YOUR INSTRUCTIONS: Wherever a picture appears in the listing below, leave it out and reproduce the rest exactly.

INFORMATION SHOWN:
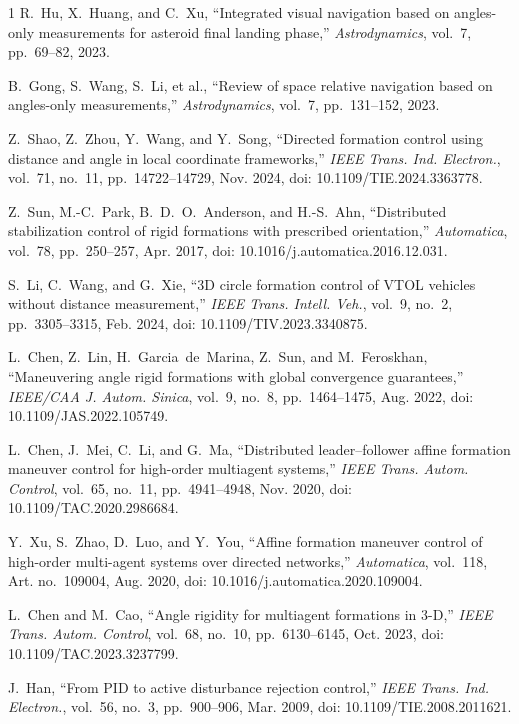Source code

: \documentclass[letterpaper,journal]{IEEEtran}
\theoremstyle{plain}
\theoremstyle{definition}
\theoremstyle{remark}
\begin{document}
\begin{thebibliography}{1}
R.~Hu, X.~Huang, and C.~Xu, ``Integrated visual navigation based on angles-only measurements for asteroid final landing phase,'' \textit{Astrodynamics}, vol.~7, pp.~69--82, 2023.

B.~Gong, S.~Wang, S.~Li, et al., ``Review of space relative navigation based on angles-only measurements,'' \textit{Astrodynamics}, vol.~7, pp.~131--152, 2023.

Z.~Shao, Z.~Zhou, Y.~Wang, and Y.~Song, ``Directed formation control using distance and angle in local coordinate frameworks,'' \textit{IEEE Trans. Ind. Electron.}, vol.~71, no.~11, pp.~14722--14729, Nov. 2024, doi: 10.1109/TIE.2024.3363778.

Z.~Sun, M.-C.~Park, B.~D.~O.~Anderson, and H.-S.~Ahn, ``Distributed stabilization control of rigid formations with prescribed orientation,'' \textit{Automatica}, vol.~78, pp.~250--257, Apr. 2017, doi: 10.1016/j.automatica.2016.12.031.

S.~Li, C.~Wang, and G.~Xie, ``3D circle formation control of VTOL vehicles without distance measurement,'' \textit{IEEE Trans. Intell. Veh.}, vol.~9, no.~2, pp.~3305--3315, Feb. 2024, doi: 10.1109/TIV.2023.3340875.

L.~Chen, Z.~Lin, H.~Garcia~de~Marina, Z.~Sun, and M.~Feroskhan, ``Maneuvering angle rigid formations with global convergence guarantees,'' \textit{IEEE/CAA J. Autom. Sinica}, vol.~9, no.~8, pp.~1464--1475, Aug. 2022, doi: 10.1109/JAS.2022.105749.

L.~Chen, J.~Mei, C.~Li, and G.~Ma, ``Distributed leader--follower affine formation maneuver control for high-order multiagent systems,'' \textit{IEEE Trans. Autom. Control}, vol.~65, no.~11, pp.~4941--4948, Nov. 2020, doi: 10.1109/TAC.2020.2986684.

Y.~Xu, S.~Zhao, D.~Luo, and Y.~You, ``Affine formation maneuver control of high-order multi-agent systems over directed networks,'' \textit{Automatica}, vol.~118, Art. no.~109004, Aug. 2020, doi: 10.1016/j.automatica.2020.109004.

L.~Chen and M.~Cao, ``Angle rigidity for multiagent formations in 3-D,'' \textit{IEEE Trans. Autom. Control}, vol.~68, no.~10, pp.~6130--6145, Oct. 2023, doi: 10.1109/TAC.2023.3237799.

J.~Han, ``From PID to active disturbance rejection control,'' \textit{IEEE Trans. Ind. Electron.}, vol.~56, no.~3, pp.~900--906, Mar. 2009, doi: 10.1109/TIE.2008.2011621.


\end{thebibliography}
\end{document}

PROBLEM SOLUTION:
Source code

: \documentclass[letterpaper,journal]{IEEEtran}
\theoremstyle{plain}
\theoremstyle{definition}
\theoremstyle{remark}
\begin{document}
\begin{thebibliography}{1}
R.~Hu, X.~Huang, and C.~Xu, ``Integrated visual navigation based on angles-only measurements for asteroid final landing phase,'' \textit{Astrodynamics}, vol.~7, pp.~69--82, 2023.

B.~Gong, S.~Wang, S.~Li, et al., ``Review of space relative navigation based on angles-only measurements,'' \textit{Astrodynamics}, vol.~7, pp.~131--152, 2023.

Z.~Shao, Z.~Zhou, Y.~Wang, and Y.~Song, ``Directed formation control using distance and angle in local coordinate frameworks,'' \textit{IEEE Trans. Ind. Electron.}, vol.~71, no.~11, pp.~14722--14729, Nov. 2024, doi: 10.1109/TIE.2024.3363778.

Z.~Sun, M.-C.~Park, B.~D.~O.~Anderson, and H.-S.~Ahn, ``Distributed stabilization control of rigid formations with prescribed orientation,'' \textit{Automatica}, vol.~78, pp.~250--257, Apr. 2017, doi: 10.1016/j.automatica.2016.12.031.

S.~Li, C.~Wang, and G.~Xie, ``3D circle formation control of VTOL vehicles without distance measurement,'' \textit{IEEE Trans. Intell. Veh.}, vol.~9, no.~2, pp.~3305--3315, Feb. 2024, doi: 10.1109/TIV.2023.3340875.

L.~Chen, Z.~Lin, H.~Garcia~de~Marina, Z.~Sun, and M.~Feroskhan, ``Maneuvering angle rigid formations with global convergence guarantees,'' \textit{IEEE/CAA J. Autom. Sinica}, vol.~9, no.~8, pp.~1464--1475, Aug. 2022, doi: 10.1109/JAS.2022.105749.

L.~Chen, J.~Mei, C.~Li, and G.~Ma, ``Distributed leader--follower affine formation maneuver control for high-order multiagent systems,'' \textit{IEEE Trans. Autom. Control}, vol.~65, no.~11, pp.~4941--4948, Nov. 2020, doi: 10.1109/TAC.2020.2986684.

Y.~Xu, S.~Zhao, D.~Luo, and Y.~You, ``Affine formation maneuver control of high-order multi-agent systems over directed networks,'' \textit{Automatica}, vol.~118, Art. no.~109004, Aug. 2020, doi: 10.1016/j.automatica.2020.109004.

L.~Chen and M.~Cao, ``Angle rigidity for multiagent formations in 3-D,'' \textit{IEEE Trans. Autom. Control}, vol.~68, no.~10, pp.~6130--6145, Oct. 2023, doi: 10.1109/TAC.2023.3237799.

J.~Han, ``From PID to active disturbance rejection control,'' \textit{IEEE Trans. Ind. Electron.}, vol.~56, no.~3, pp.~900--906, Mar. 2009, doi: 10.1109/TIE.2008.2011621.


\end{thebibliography}
\end{document}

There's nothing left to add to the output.